Your assignment: Retype the records in full, and please keep the pictures out of the copy.

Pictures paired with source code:
★ ★ ★ ★ ★ ★ ★

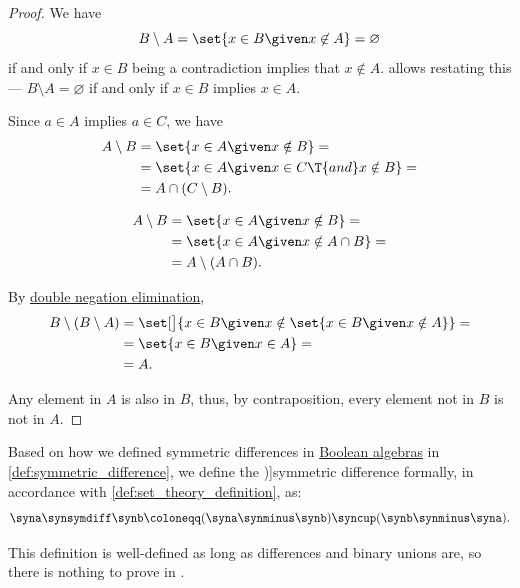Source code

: \begin{proof}
   We have
  \begin{equation*}
    B \setminus A = \set{ x \in B \given x \not\in A } = \varnothing
  \end{equation*}
  if and only if \( x \in B \) being a contradiction implies that \( x \not\in A \).  allows restating this --- \( B \setminus A = \varnothing \) if and only if \( x \in B \) implies \( x \in A \).

   Since \( a \in A \) implies \( a \in C \), we have
  \begin{align*}
    A \setminus B
    &=
    \set{ x \in A \given x \notin B }
    = \\ &=
    \set{ x \in A \given x \in C \T{and} x \notin B }
    = \\ &=
    A \cap (C \setminus B).
  \end{align*}

  \begin{align*}
    A \setminus B
    &=
    \set{ x \in A \given x \notin B }
    = \\ &=
    \set{ x \in A \given x \notin A \cap B }
    = \\ &=
    A \setminus (A \cap B).
  \end{align*}

   By \hyperref[thm:propositional_semantic_dne]{double negation elimination},
  \begin{align*}
    B \setminus (B \setminus A)
    &=
    \set[\big]{ x \in B \given x \notin \set{ x \in B \given x \notin A } }
    = \\ &=
    \set{ x \in B \given x \in A }
    = \\ &=
    A.
  \end{align*}

   Any element in \( A \) is also in \( B \), thus, by contraposition, every element not in \( B \) is not in \( A \).
\end{proof}

\begin{definition}\label{def:set_symmetric_difference}
  Based on how we defined symmetric differences in \hyperref[def:boolean_algebra]{Boolean algebras} in \cref{def:symmetric_difference}, we define the \term[ru=симметричная разность (\cite[7]{ШеньВерещагин2020НачалаТеорииМножеств})]{symmetric difference} formally, in accordance with \cref{def:set_theory_definition}, as:
  \begin{equation*}
    \syna \synsymdiff \synb \coloneqq (\syna \synminus \synb) \syncup (\synb \synminus \syna).
  \end{equation*}
\end{definition}
\begin{comments}
  \item This definition is well-defined as long as differences and binary unions are, so there is nothing to prove in \hyperref[def:zfc]{}.
\end{comments}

★ ★ ★ ★ ★ ★ ★

Task result:
Source code

: \begin{proof}
   We have
  \begin{equation*}
    B \setminus A = \set{ x \in B \given x \not\in A } = \varnothing
  \end{equation*}
  if and only if \( x \in B \) being a contradiction implies that \( x \not\in A \).  allows restating this --- \( B \setminus A = \varnothing \) if and only if \( x \in B \) implies \( x \in A \).

   Since \( a \in A \) implies \( a \in C \), we have
  \begin{align*}
    A \setminus B
    &=
    \set{ x \in A \given x \notin B }
    = \\ &=
    \set{ x \in A \given x \in C \T{and} x \notin B }
    = \\ &=
    A \cap (C \setminus B).
  \end{align*}

  \begin{align*}
    A \setminus B
    &=
    \set{ x \in A \given x \notin B }
    = \\ &=
    \set{ x \in A \given x \notin A \cap B }
    = \\ &=
    A \setminus (A \cap B).
  \end{align*}

   By \hyperref[thm:propositional_semantic_dne]{double negation elimination},
  \begin{align*}
    B \setminus (B \setminus A)
    &=
    \set[\big]{ x \in B \given x \notin \set{ x \in B \given x \notin A } }
    = \\ &=
    \set{ x \in B \given x \in A }
    = \\ &=
    A.
  \end{align*}

   Any element in \( A \) is also in \( B \), thus, by contraposition, every element not in \( B \) is not in \( A \).
\end{proof}

\begin{definition}\label{def:set_symmetric_difference}
  Based on how we defined symmetric differences in \hyperref[def:boolean_algebra]{Boolean algebras} in \cref{def:symmetric_difference}, we define the \term[ru=симметричная разность (\cite[7]{ШеньВерещагин2020НачалаТеорииМножеств})]{symmetric difference} formally, in accordance with \cref{def:set_theory_definition}, as:
  \begin{equation*}
    \syna \synsymdiff \synb \coloneqq (\syna \synminus \synb) \syncup (\synb \synminus \syna).
  \end{equation*}
\end{definition}
\begin{comments}
  \item This definition is well-defined as long as differences and binary unions are, so there is nothing to prove in \hyperref[def:zfc]{}.
\end{comments}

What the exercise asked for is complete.